**WHAT THE EXERCISE ASKS:** Determine the number of lines in the listing below that hold the word "information". Write the number alone.
□ □ □ □
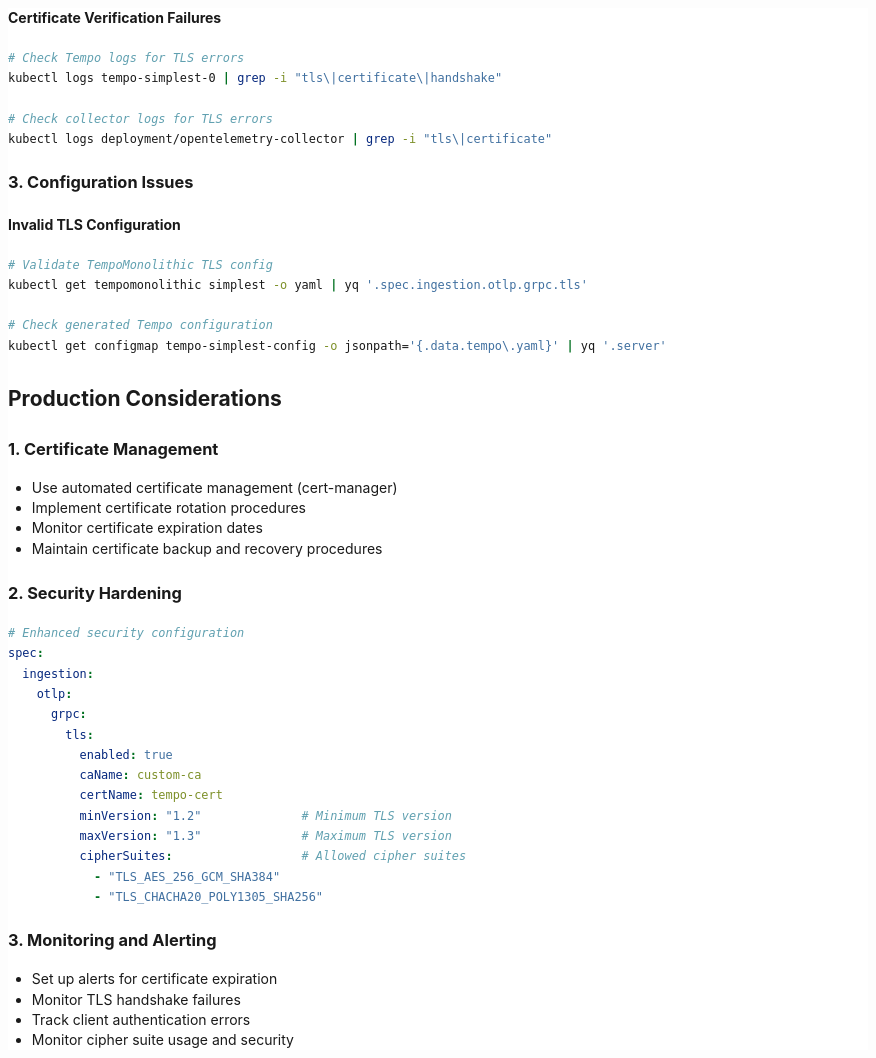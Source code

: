 #### Certificate Verification Failures
```bash
# Check Tempo logs for TLS errors
kubectl logs tempo-simplest-0 | grep -i "tls\|certificate\|handshake"

# Check collector logs for TLS errors
kubectl logs deployment/opentelemetry-collector | grep -i "tls\|certificate"
```

### 3. **Configuration Issues**

#### Invalid TLS Configuration
```bash
# Validate TempoMonolithic TLS config
kubectl get tempomonolithic simplest -o yaml | yq '.spec.ingestion.otlp.grpc.tls'

# Check generated Tempo configuration
kubectl get configmap tempo-simplest-config -o jsonpath='{.data.tempo\.yaml}' | yq '.server'
```

## Production Considerations

### 1. **Certificate Management**
- Use automated certificate management (cert-manager)
- Implement certificate rotation procedures
- Monitor certificate expiration dates
- Maintain certificate backup and recovery procedures

### 2. **Security Hardening**
```yaml
# Enhanced security configuration
spec:
  ingestion:
    otlp:
      grpc:
        tls:
          enabled: true
          caName: custom-ca
          certName: tempo-cert
          minVersion: "1.2"              # Minimum TLS version
          maxVersion: "1.3"              # Maximum TLS version
          cipherSuites:                  # Allowed cipher suites
            - "TLS_AES_256_GCM_SHA384"
            - "TLS_CHACHA20_POLY1305_SHA256"
```

### 3. **Monitoring and Alerting**
- Set up alerts for certificate expiration
- Monitor TLS handshake failures
- Track client authentication errors
- Monitor cipher suite usage and security
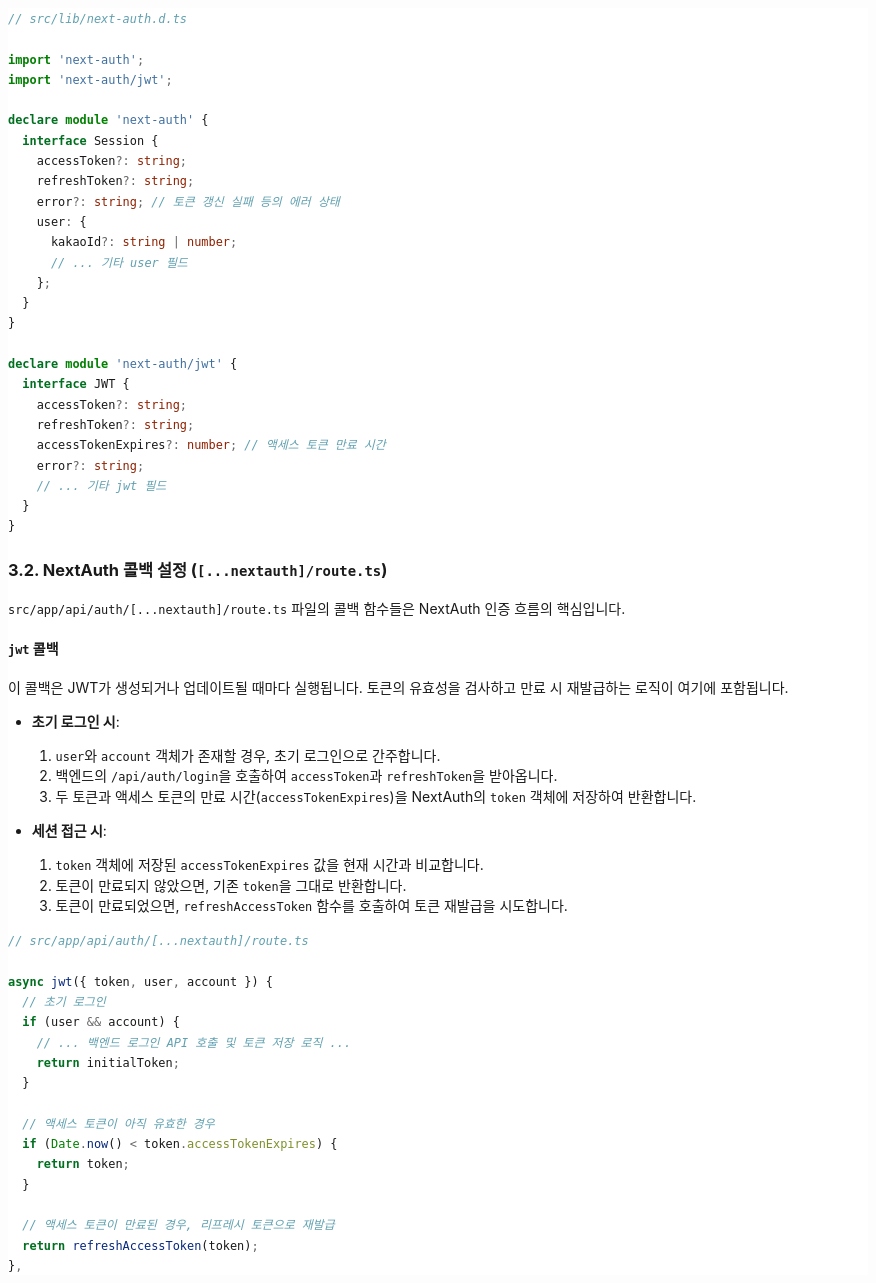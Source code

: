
 ```typescript
// src/lib/next-auth.d.ts

import 'next-auth';
import 'next-auth/jwt';

declare module 'next-auth' {
  interface Session {
    accessToken?: string;
    refreshToken?: string;
    error?: string; // 토큰 갱신 실패 등의 에러 상태
    user: {
      kakaoId?: string | number;
      // ... 기타 user 필드
    };
  }
}

declare module 'next-auth/jwt' {
  interface JWT {
    accessToken?: string;
    refreshToken?: string;
    accessTokenExpires?: number; // 액세스 토큰 만료 시간
    error?: string;
    // ... 기타 jwt 필드
  }
}
```

### 3.2. NextAuth 콜백 설정 (`[...nextauth]/route.ts`)

`src/app/api/auth/[...nextauth]/route.ts` 파일의 콜백 함수들은 NextAuth 인증 흐름의 핵심입니다.

#### `jwt` 콜백

이 콜백은 JWT가 생성되거나 업데이트될 때마다 실행됩니다. 토큰의 유효성을 검사하고 만료 시 재발급하는 로직이 여기에 포함됩니다.

- **초기 로그인 시**:

  1. `user`와 `account` 객체가 존재할 경우, 초기 로그인으로 간주합니다.
  2. 백엔드의 `/api/auth/login`을 호출하여 `accessToken`과 `refreshToken`을 받아옵니다.
  3. 두 토큰과 액세스 토큰의 만료 시간(`accessTokenExpires`)을 NextAuth의 `token` 객체에 저장하여 반환합니다.

- **세션 접근 시**:

  1. `token` 객체에 저장된 `accessTokenExpires` 값을 현재 시간과 비교합니다.
  2. 토큰이 만료되지 않았으면, 기존 `token`을 그대로 반환합니다.
  3. 토큰이 만료되었으면, `refreshAccessToken` 함수를 호출하여 토큰 재발급을 시도합니다.

```typescript
// src/app/api/auth/[...nextauth]/route.ts

async jwt({ token, user, account }) {
  // 초기 로그인
  if (user && account) {
    // ... 백엔드 로그인 API 호출 및 토큰 저장 로직 ...
    return initialToken;
  }

  // 액세스 토큰이 아직 유효한 경우
  if (Date.now() < token.accessTokenExpires) {
    return token;
  }

  // 액세스 토큰이 만료된 경우, 리프레시 토큰으로 재발급
  return refreshAccessToken(token);
},
```
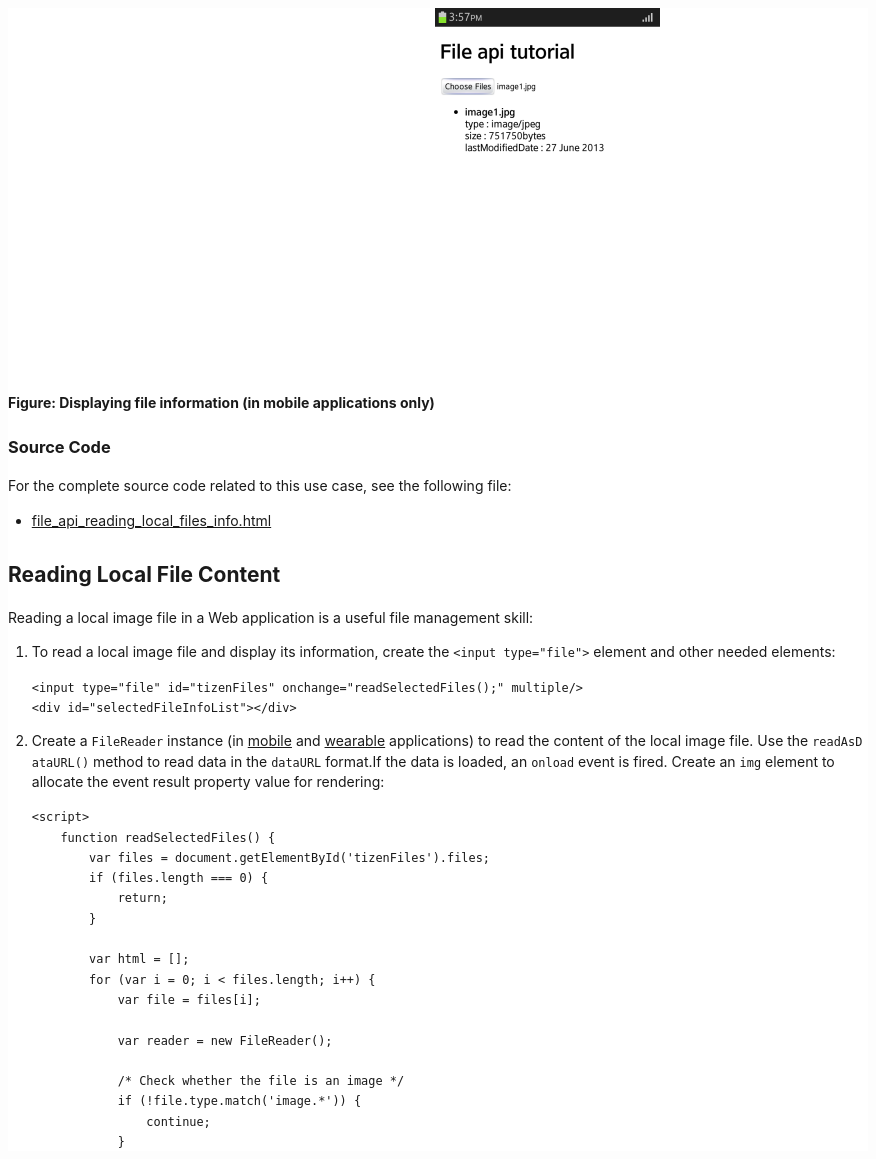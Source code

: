    **Figure: Displaying file information (in mobile applications only)**![Displaying file information (in mobile applications only)](./media/file1.png)

### Source Code

For the complete source code related to this use case, see the following file:

- [file_api_reading_local_files_info.html](http://download.tizen.org/misc/examples/w3c_html5/storage/file_api)

## Reading Local File Content

Reading a local image file in a Web application is a useful file management skill:

1. To read a local image file and display its information, create the `<input type="file">` element and other needed elements:

   ```
   <input type="file" id="tizenFiles" onchange="readSelectedFiles();" multiple/>
   <div id="selectedFileInfoList"></div>
   ```

2. Create a `FileReader` instance (in [mobile](http://www.w3.org/TR/2015/WD-FileAPI-20150421/#dfn-filereader) and [wearable](http://www.w3.org/TR/2011/WD-FileAPI-20111020/#FileReader-interface) applications) to read the content of the local image file. Use the `readAsDataURL()` method to read data in the `dataURL` format.If the data is loaded, an `onload` event is fired. Create an `img` element to allocate the event result property value for rendering:

   ```
   <script>
       function readSelectedFiles() {
           var files = document.getElementById('tizenFiles').files;
           if (files.length === 0) {
               return;
           }

           var html = [];
           for (var i = 0; i < files.length; i++) {
               var file = files[i];

               var reader = new FileReader();

               /* Check whether the file is an image */
               if (!file.type.match('image.*')) {
                   continue;
               }

   ```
□ □ □ □
**TASK RESPONSE:** 2